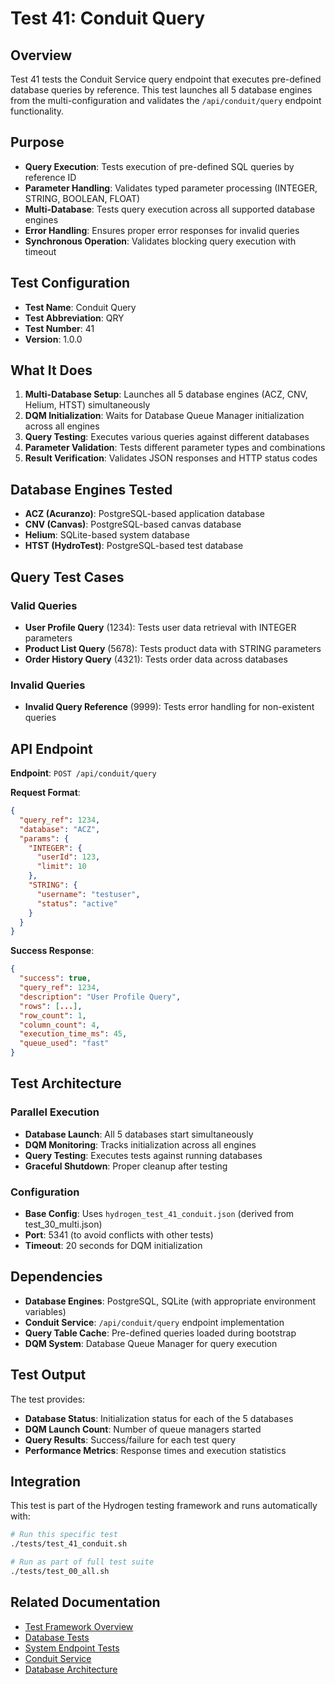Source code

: # Test 41: Conduit Query

## Overview

Test 41 tests the Conduit Service query endpoint that executes pre-defined database queries by reference. This test launches all 5 database engines from the multi-configuration and validates the `/api/conduit/query` endpoint functionality.

## Purpose

- **Query Execution**: Tests execution of pre-defined SQL queries by reference ID
- **Parameter Handling**: Validates typed parameter processing (INTEGER, STRING, BOOLEAN, FLOAT)
- **Multi-Database**: Tests query execution across all supported database engines
- **Error Handling**: Ensures proper error responses for invalid queries
- **Synchronous Operation**: Validates blocking query execution with timeout

## Test Configuration

- **Test Name**: Conduit Query
- **Test Abbreviation**: QRY
- **Test Number**: 41
- **Version**: 1.0.0

## What It Does

1. **Multi-Database Setup**: Launches all 5 database engines (ACZ, CNV, Helium, HTST) simultaneously
2. **DQM Initialization**: Waits for Database Queue Manager initialization across all engines
3. **Query Testing**: Executes various queries against different databases
4. **Parameter Validation**: Tests different parameter types and combinations
5. **Result Verification**: Validates JSON responses and HTTP status codes

## Database Engines Tested

- **ACZ (Acuranzo)**: PostgreSQL-based application database
- **CNV (Canvas)**: PostgreSQL-based canvas database
- **Helium**: SQLite-based system database
- **HTST (HydroTest)**: PostgreSQL-based test database

## Query Test Cases

### Valid Queries

- **User Profile Query** (1234): Tests user data retrieval with INTEGER parameters
- **Product List Query** (5678): Tests product data with STRING parameters
- **Order History Query** (4321): Tests order data across databases

### Invalid Queries

- **Invalid Query Reference** (9999): Tests error handling for non-existent queries

## API Endpoint

**Endpoint**: `POST /api/conduit/query`

**Request Format**:

```json
{
  "query_ref": 1234,
  "database": "ACZ",
  "params": {
    "INTEGER": {
      "userId": 123,
      "limit": 10
    },
    "STRING": {
      "username": "testuser",
      "status": "active"
    }
  }
}
```

**Success Response**:

```json
{
  "success": true,
  "query_ref": 1234,
  "description": "User Profile Query",
  "rows": [...],
  "row_count": 1,
  "column_count": 4,
  "execution_time_ms": 45,
  "queue_used": "fast"
}
```

## Test Architecture

### Parallel Execution

- **Database Launch**: All 5 databases start simultaneously
- **DQM Monitoring**: Tracks initialization across all engines
- **Query Testing**: Executes tests against running databases
- **Graceful Shutdown**: Proper cleanup after testing

### Configuration

- **Base Config**: Uses `hydrogen_test_41_conduit.json` (derived from test_30_multi.json)
- **Port**: 5341 (to avoid conflicts with other tests)
- **Timeout**: 20 seconds for DQM initialization

## Dependencies

- **Database Engines**: PostgreSQL, SQLite (with appropriate environment variables)
- **Conduit Service**: `/api/conduit/query` endpoint implementation
- **Query Table Cache**: Pre-defined queries loaded during bootstrap
- **DQM System**: Database Queue Manager for query execution

## Test Output

The test provides:

- **Database Status**: Initialization status for each of the 5 databases
- **DQM Launch Count**: Number of queue managers started
- **Query Results**: Success/failure for each test query
- **Performance Metrics**: Response times and execution statistics

## Integration

This test is part of the Hydrogen testing framework and runs automatically with:

```bash
# Run this specific test
./tests/test_41_conduit.sh

# Run as part of full test suite
./tests/test_00_all.sh
```

## Related Documentation

- [Test Framework Overview](../README.md)
- [Database Tests](../docs/test_30_database.md)
- [System Endpoint Tests](../docs/test_21_system_endpoints.md)
- [Conduit Service](../../docs/plans/CONDUIT.md)
- [Database Architecture](../../docs/database.md)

### EXERCISE OBJECTIVE
Starting with the first line of the data, transcribe every line exactly through the one containing "1. **Multi-Database Setup**: Launches". No pictures go in.

### YOUR RESPONSE
Source code

: # Test 41: Conduit Query

## Overview

Test 41 tests the Conduit Service query endpoint that executes pre-defined database queries by reference. This test launches all 5 database engines from the multi-configuration and validates the `/api/conduit/query` endpoint functionality.

## Purpose

- **Query Execution**: Tests execution of pre-defined SQL queries by reference ID
- **Parameter Handling**: Validates typed parameter processing (INTEGER, STRING, BOOLEAN, FLOAT)
- **Multi-Database**: Tests query execution across all supported database engines
- **Error Handling**: Ensures proper error responses for invalid queries
- **Synchronous Operation**: Validates blocking query execution with timeout

## Test Configuration

- **Test Name**: Conduit Query
- **Test Abbreviation**: QRY
- **Test Number**: 41
- **Version**: 1.0.0

## What It Does

1. **Multi-Database Setup**: Launches all 5 database engines (ACZ, CNV, Helium, HTST) simultaneously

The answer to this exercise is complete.